**Data supplied**
——————————

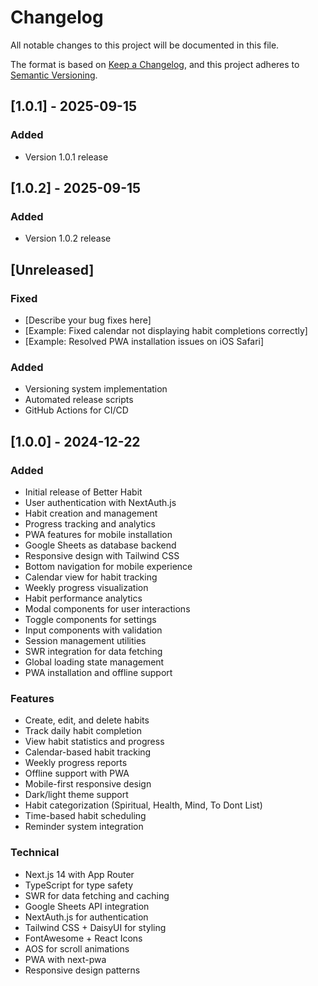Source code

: # Changelog

All notable changes to this project will be documented in this file.

The format is based on [Keep a Changelog](https://keepachangelog.com/en/1.0.0/),
and this project adheres to [Semantic Versioning](https://semver.org/spec/v2.0.0.html).

## [1.0.1] - 2025-09-15

### Added
- Version 1.0.1 release

## [1.0.2] - 2025-09-15

### Added
- Version 1.0.2 release

## [Unreleased]

### Fixed
- [Describe your bug fixes here]
- [Example: Fixed calendar not displaying habit completions correctly]
- [Example: Resolved PWA installation issues on iOS Safari]

### Added
- Versioning system implementation
- Automated release scripts
- GitHub Actions for CI/CD

## [1.0.0] - 2024-12-22

### Added
- Initial release of Better Habit
- User authentication with NextAuth.js
- Habit creation and management
- Progress tracking and analytics
- PWA features for mobile installation
- Google Sheets as database backend
- Responsive design with Tailwind CSS
- Bottom navigation for mobile experience
- Calendar view for habit tracking
- Weekly progress visualization
- Habit performance analytics
- Modal components for user interactions
- Toggle components for settings
- Input components with validation
- Session management utilities
- SWR integration for data fetching
- Global loading state management
- PWA installation and offline support

### Features
- Create, edit, and delete habits
- Track daily habit completion
- View habit statistics and progress
- Calendar-based habit tracking
- Weekly progress reports
- Offline support with PWA
- Mobile-first responsive design
- Dark/light theme support
- Habit categorization (Spiritual, Health, Mind, To Dont List)
- Time-based habit scheduling
- Reminder system integration

### Technical
- Next.js 14 with App Router
- TypeScript for type safety
- SWR for data fetching and caching
- Google Sheets API integration
- NextAuth.js for authentication
- Tailwind CSS + DaisyUI for styling
- FontAwesome + React Icons
- AOS for scroll animations
- PWA with next-pwa
- Responsive design patterns
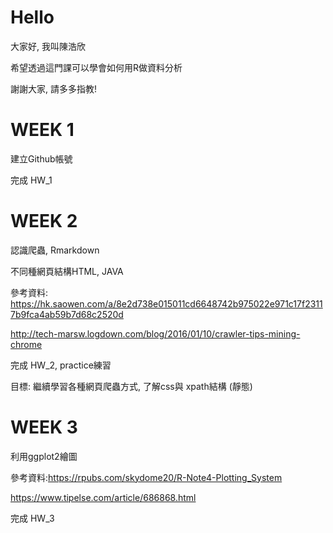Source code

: # Hello
大家好, 我叫陳浩欣 <p>
希望透過這門課可以學會如何用R做資料分析 <p>
謝謝大家, 請多多指教!

# WEEK 1
建立Github帳號 <p>
完成 HW_1

# WEEK 2
認識爬蟲, Rmarkdown <p>
不同種網頁結構HTML, JAVA <p>
參考資料: https://hk.saowen.com/a/8e2d738e015011cd6648742b975022e971c17f23117b9fca4ab59b7d68c2520d  <p>
 http://tech-marsw.logdown.com/blog/2016/01/10/crawler-tips-mining-chrome  <p>
完成 HW_2, practice練習 <p>
目標: 繼續學習各種網頁爬蟲方式, 了解css與 xpath結構 (靜態)

# WEEK 3
利用ggplot2繪圖 <p>
參考資料:https://rpubs.com/skydome20/R-Note4-Plotting_System <p>
 https://www.tipelse.com/article/686868.html <p>
完成 HW_3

——————————

**What to produce**
With the pictures excluded, restate the material exactly as it stands.

**Result**
Source code

: # Changelog

All notable changes to this project will be documented in this file.

The format is based on [Keep a Changelog](https://keepachangelog.com/en/1.0.0/),
and this project adheres to [Semantic Versioning](https://semver.org/spec/v2.0.0.html).

## [1.0.1] - 2025-09-15

### Added
- Version 1.0.1 release

## [1.0.2] - 2025-09-15

### Added
- Version 1.0.2 release

## [Unreleased]

### Fixed
- [Describe your bug fixes here]
- [Example: Fixed calendar not displaying habit completions correctly]
- [Example: Resolved PWA installation issues on iOS Safari]

### Added
- Versioning system implementation
- Automated release scripts
- GitHub Actions for CI/CD

## [1.0.0] - 2024-12-22

### Added
- Initial release of Better Habit
- User authentication with NextAuth.js
- Habit creation and management
- Progress tracking and analytics
- PWA features for mobile installation
- Google Sheets as database backend
- Responsive design with Tailwind CSS
- Bottom navigation for mobile experience
- Calendar view for habit tracking
- Weekly progress visualization
- Habit performance analytics
- Modal components for user interactions
- Toggle components for settings
- Input components with validation
- Session management utilities
- SWR integration for data fetching
- Global loading state management
- PWA installation and offline support

### Features
- Create, edit, and delete habits
- Track daily habit completion
- View habit statistics and progress
- Calendar-based habit tracking
- Weekly progress reports
- Offline support with PWA
- Mobile-first responsive design
- Dark/light theme support
- Habit categorization (Spiritual, Health, Mind, To Dont List)
- Time-based habit scheduling
- Reminder system integration

### Technical
- Next.js 14 with App Router
- TypeScript for type safety
- SWR for data fetching and caching
- Google Sheets API integration
- NextAuth.js for authentication
- Tailwind CSS + DaisyUI for styling
- FontAwesome + React Icons
- AOS for scroll animations
- PWA with next-pwa
- Responsive design patterns
Source code

: # Hello
大家好, 我叫陳浩欣 <p>
希望透過這門課可以學會如何用R做資料分析 <p>
謝謝大家, 請多多指教!

# WEEK 1
建立Github帳號 <p>
完成 HW_1

# WEEK 2
認識爬蟲, Rmarkdown <p>
不同種網頁結構HTML, JAVA <p>
參考資料: https://hk.saowen.com/a/8e2d738e015011cd6648742b975022e971c17f23117b9fca4ab59b7d68c2520d  <p>
 http://tech-marsw.logdown.com/blog/2016/01/10/crawler-tips-mining-chrome  <p>
完成 HW_2, practice練習 <p>
目標: 繼續學習各種網頁爬蟲方式, 了解css與 xpath結構 (靜態)

# WEEK 3
利用ggplot2繪圖 <p>
參考資料:https://rpubs.com/skydome20/R-Note4-Plotting_System <p>
 https://www.tipelse.com/article/686868.html <p>
完成 HW_3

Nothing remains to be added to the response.